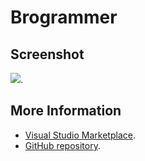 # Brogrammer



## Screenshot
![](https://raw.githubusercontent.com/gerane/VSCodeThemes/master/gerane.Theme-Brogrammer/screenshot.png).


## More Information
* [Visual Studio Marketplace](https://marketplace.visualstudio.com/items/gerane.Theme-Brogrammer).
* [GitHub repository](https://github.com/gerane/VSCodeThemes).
= = = = = = =
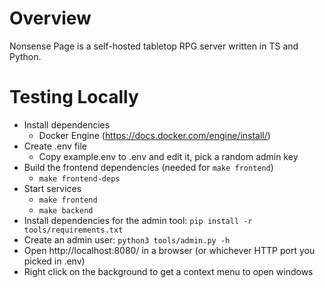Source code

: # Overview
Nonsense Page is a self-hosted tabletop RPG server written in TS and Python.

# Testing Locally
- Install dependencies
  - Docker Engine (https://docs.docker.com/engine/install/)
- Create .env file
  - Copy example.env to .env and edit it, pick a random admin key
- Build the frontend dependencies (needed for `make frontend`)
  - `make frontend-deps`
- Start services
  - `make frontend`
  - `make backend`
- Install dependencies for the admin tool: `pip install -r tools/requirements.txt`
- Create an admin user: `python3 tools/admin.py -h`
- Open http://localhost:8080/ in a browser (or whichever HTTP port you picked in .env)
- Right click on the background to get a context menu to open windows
= = = = = = =
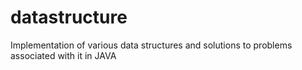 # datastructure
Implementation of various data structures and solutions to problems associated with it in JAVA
= = = = = = =
Total lines with "VSCodeThemes" in the records above: report that figure alone.

2